In this chapter, we have presented estimates of poverty over time and patterns of incidence of poverty across socio-economic groups of population and geographical or regional variations in the incidence of poverty.

While poverty rates have declined over the years, continued persistence of high rates, especially for some regions and social groups, is indicative of the intractability or stubbornness of poverty in such cases and the lack of responsiveness to overall or average economic growth and development.

The multidimensional nature of poverty has been highlighted in the studies which have examined the deprivations of many minimal sets of necessities experienced by the poor as also of those who may be slightly above the ‘poverty line’ that is adopted to estimate the size of the population which is poor. Deprivation of health, education and shelter has been both an effect and a cause of economic or consumption poverty.

The studies examining the correlates of poverty point to a number of household-level social and economic characteristics and a few features of the village or district that are closely associated with the economic status of the households in rural India. Continued prevalence of this pattern over time also suggests that the dynamics of economic changes has not been sufficiently in favour of the disadvantaged to change the structure of poverty. The interaction between economic growth at the macro-level and incidence of poverty has also been a subject of a large number of studies.

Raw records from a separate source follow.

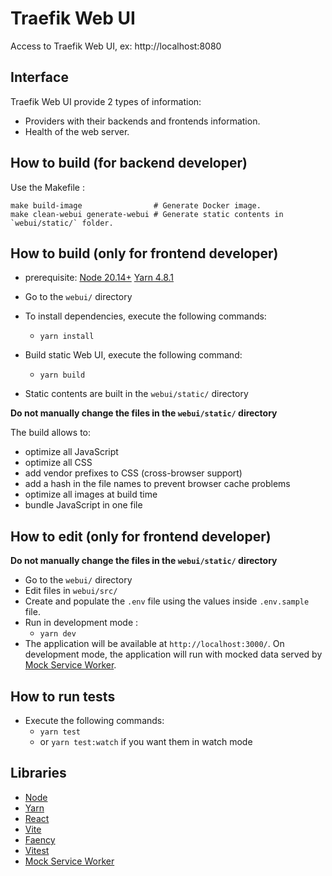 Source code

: # Traefik Web UI

Access to Traefik Web UI, ex: http://localhost:8080

## Interface

Traefik Web UI provide 2 types of information:

- Providers with their backends and frontends information.
- Health of the web server.

## How to build (for backend developer)

Use the Makefile :

```shell
make build-image                # Generate Docker image.
make clean-webui generate-webui # Generate static contents in `webui/static/` folder.
```

## How to build (only for frontend developer)

- prerequisite: [Node 20.14+](https://nodejs.org) [Yarn 4.8.1](https://yarnpkg.com/)

- Go to the `webui/` directory

- To install dependencies, execute the following commands:

  - `yarn install`

- Build static Web UI, execute the following command:

  - `yarn build`

- Static contents are built in the `webui/static/` directory

**Do not manually change the files in the `webui/static/` directory**

The build allows to:
  - optimize all JavaScript
  - optimize all CSS
  - add vendor prefixes to CSS (cross-browser support)
  - add a hash in the file names to prevent browser cache problems
  - optimize all images at build time
  - bundle JavaScript in one file

## How to edit (only for frontend developer)

**Do not manually change the files in the `webui/static/` directory**

- Go to the `webui/` directory
- Edit files in `webui/src/`
- Create and populate the `.env` file using the values inside `.env.sample` file.
- Run in development mode :
  - `yarn dev`
- The application will be available at `http://localhost:3000/`. On development mode, the application will run with mocked data served by [Mock Service Worker](https://mswjs.io/).

## How to run tests

- Execute the following commands:
  - `yarn test`
  - or `yarn test:watch` if you want them in watch mode

## Libraries

- [Node](https://nodejs.org)
- [Yarn](https://yarnpkg.com/)
- [React](https://reactjs.org/)
- [Vite](https://vitejs.dev/)
- [Faency](https://github.com/containous/faency)
- [Vitest](https://vitest.dev/)
- [Mock Service Worker](https://mswjs.io/)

Many of those living in poverty today will remain poor over time and may pass their poverty to their children. This, combined with the size of the population which is poor, demands that we address the poverty challenge on priority. Accurately estimating the number of poor is important but is not enough. We also need to understand how many people are stuck in poverty and why? What are the factors that explain the persistence of poverty? How can these be addressed? How many people have moved out of poverty? What enabled them to move out of poverty? Did they manage to stay out of poverty? How many people who were not poor have become poor? What are the shocks that they suffered that led to their impoverishment? How can these be prevented from pushing people into poverty? These issues are discussed in the next chapter.